Referandum sonucunun açtığı yol

 

Anayasa değişikliği kabul edildi; Türkiye tarihinin önemli bir dönüm noktasından geçtik, önümüzde yeni bir sayfa açıldı. Referandum sürecinde yaşananların bir ölçüde sonucu olumsuz etkilediği, çok daha yüksek bir oy oranının mümkün olduğu söylenebilir. Özellikle Anayasa Mahkemesi (AYM)’ndeki dava süreci hem partilerin strateji geliştirmelerini engellemiş, hem de değişiklikleri anlatma süresini kısaltmıştır. Herkes AYM’nin iptal kararı vereceği ihtimali üzerine kurmuştu stratejisini. Bu sebeple değişiklikleri anlatma çalışmaları doğru bir şekilde planlanamadı. AYM’nin kararının, hukuki bakımdan bütün sorunlu yönlerine rağmen, bir taraftan da, “hayır cephesi”nin elini oldukça zayıflattığını kabul etmek gerekir; “yargı ele geçirilecek”, “yargı bağımsızlığına darbe”, “kuvvetler ayrılığı ilkesi ortadan kalkacak” tezler AYM kararıyla tamamen temelsiz hale geldi. Bu sebeple, “hayır cephesi” karardan sonra propaganda stratejisini “Ak Parti icraatları” üzerine kurdu. Ama her halükarda, sekiz yıldır iktidarda olmanın ne olursa olsun, bir partiyi yıpratacağı hususu da göz önüne alınsa da, çıkan sonucun çok büyük bir başarı olduğu kanaatindeyim.

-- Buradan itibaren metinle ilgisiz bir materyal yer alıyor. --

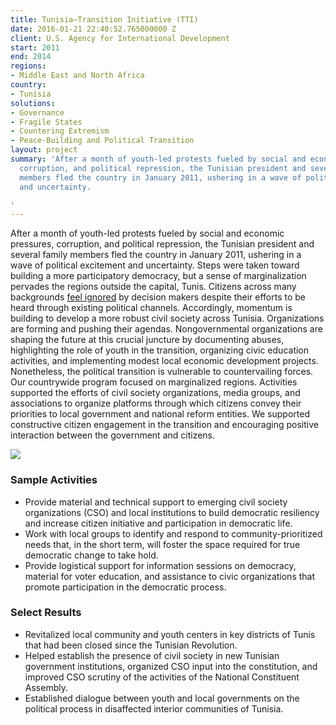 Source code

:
 ```yaml
---
title: Tunisia—Transition Initiative (TTI)
date: 2016-01-21 22:40:52.765000000 Z
client: U.S. Agency for International Development
start: 2011
end: 2014
regions:
- Middle East and North Africa
country:
- Tunisia
solutions:
- Governance
- Fragile States
- Countering Extremism
- Peace-Building and Political Transition
layout: project
summary: 'After a month of youth-led protests fueled by social and economic pressures,
  corruption, and political repression, the Tunisian president and several family
  members fled the country in January 2011, ushering in a wave of political excitement
  and uncertainty.

'
---
```


After a month of youth-led protests fueled by social and economic pressures, corruption, and political repression, the Tunisian president and several family members fled the country in January 2011, ushering in a wave of political excitement and uncertainty. Steps were taken toward building a more participatory democracy, but a sense of marginalization pervades the regions outside the capital, Tunis. Citizens across many backgrounds [feel ignored][1] by decision makers despite their efforts to be heard through existing political channels. Accordingly, momentum is building to develop a more robust civil society across Tunisia. Organizations are forming and pushing their agendas. Nongovernmental organizations are shaping the future at this crucial juncture by documenting abuses, highlighting the role of youth in the transition, organizing civic education activities, and implementing modest local economic development projects. Nonetheless, the political transition is vulnerable to countervailing forces. Our countrywide program focused on marginalized regions. Activities supported the efforts of civil society organizations, media groups, and associations to organize platforms through which citizens convey their priorities to local government and national reform entities. We supported constructive citizen engagement in the transition and encouraging positive interaction between the government and citizens.

![][2]

###  Sample Activities

* Provide material and technical support to emerging civil society organizations (CSO) and local institutions to build democratic resiliency and increase citizen initiative and participation in democratic life.
* Work with local groups to identify and respond to community-prioritized needs that, in the short term, will foster the space required for true democratic change to take hold.
* Provide logistical support for information sessions on democracy, material for voter education, and assistance to civic organizations that promote participation in the democratic process.

###  Select Results

* Revitalized local community and youth centers in key districts of Tunis that had been closed since the Tunisian Revolution.
* Helped establish the presence of civil society in new Tunisian government institutions, organized CSO input into the constitution, and improved CSO scrutiny of the activities of the National Constituent Assembly.
* Established dialogue between youth and local governments on the political process in disaffected interior communities of Tunisia.

[1]: http://www.dw.de/tunisias-break-dancers-spin-away-from-extremism/a-17670737
[2]: https://assetify-dai.com/projects/Tunisia.JPG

Ortaya çıkan bu sonuç, “adalet arayışı”nın açık bir göstergesidir. 12 Eylül askeri darbesi ve o dönemin uygulamalarıyla somutlaşan zulmün, yaklaşık onbeş senedir iyice belirgin hale gelen, siyasetle uğraşan ve asli görevini terk etmiş bir yargı düzeni eliyle sürdürülmesi, kısaca hukuk sisteminde “tuzun kokması”, er veya geç ama mutlaka bir değişimi zorunlu kılacaktı. Bu sonucu sadece adalet arayışı olarak değerlendirmek gerekir.

Böyle bir değerlendirme, hem hangi amaçla yola çıkılacağını, hem de nelerin yapılması gerekeceğini ortaya koyacaktır. Temel sorun sistem sorunudur; kişilerle ilgili sorunlar tâlîdir. Bu sebeple, “güvenilir” kişilerin etkili mevkilere gelmesi sorunun çözümü açısında yeterli değildir; adalet arayışına verilecek doğru cevap olamaz. Hukuk öğretiminden hakimlerin mesleğe alımına, mevzuattan genel olarak hukuk kültürüne uzanan bir çok husus yeniden ele alınmadan zulüm üreten sistemin tasfiyesi mümkün olamaz. Palyatif tedbirlerle mesafe alamayız; o zaman referandumda ortaya çıkan mesajı doğru anlamış olmayız.

Referandum, statükonun bozulduğunu net olarak göstermiştir. Statükoya dayanarak siyaset üretmeye çalışanlar kaybetmiştir. Bu süreç, esasen, eski tarz siyasetle yeni durumda yol alınamayacağını ortaya koymuştur. Türkiye’de hiç kimsenin, Türkiye üzerine tezleri bakımından söylüyorum, eskiden durduğu yer mevcut değildir; artık herkes yeni yerini ve duruşunu tanımlamak zorundadır. Ergenekon davalarıyla başlayan ve statükonun çözülmesinin yolunu açan bu süreç, hangi siyasi görüşten olursa olsun, statükoya sırtını dayayarak faaliyet göstermenin bundan sonra mümkün olmayacağını göstermektedir. Kayıt dışı siyaset bitecektir; resmi ideoloji fevkalade himayeye mazhar, bir üstün ideoloji olmaktan çıkacaktır. Referandum sonuçlarıyla başlayan bu süreci, siyasetin, düşünce ve ifade hürriyetinin önündeki engelleri bütünüyle kaldırarak tamamlamak gerekmektedir.

Yeni bir yolun başındayız; statükoyu içeriğini değiştirerek, yeni bir içerik kazandırarak, sistemin restorasyonuyla sürdürmek yerine bütünüyle tasfiye etmek mümkün hale gelmiştir. Önemli olan maksadı bu şekilde tesis etmektir.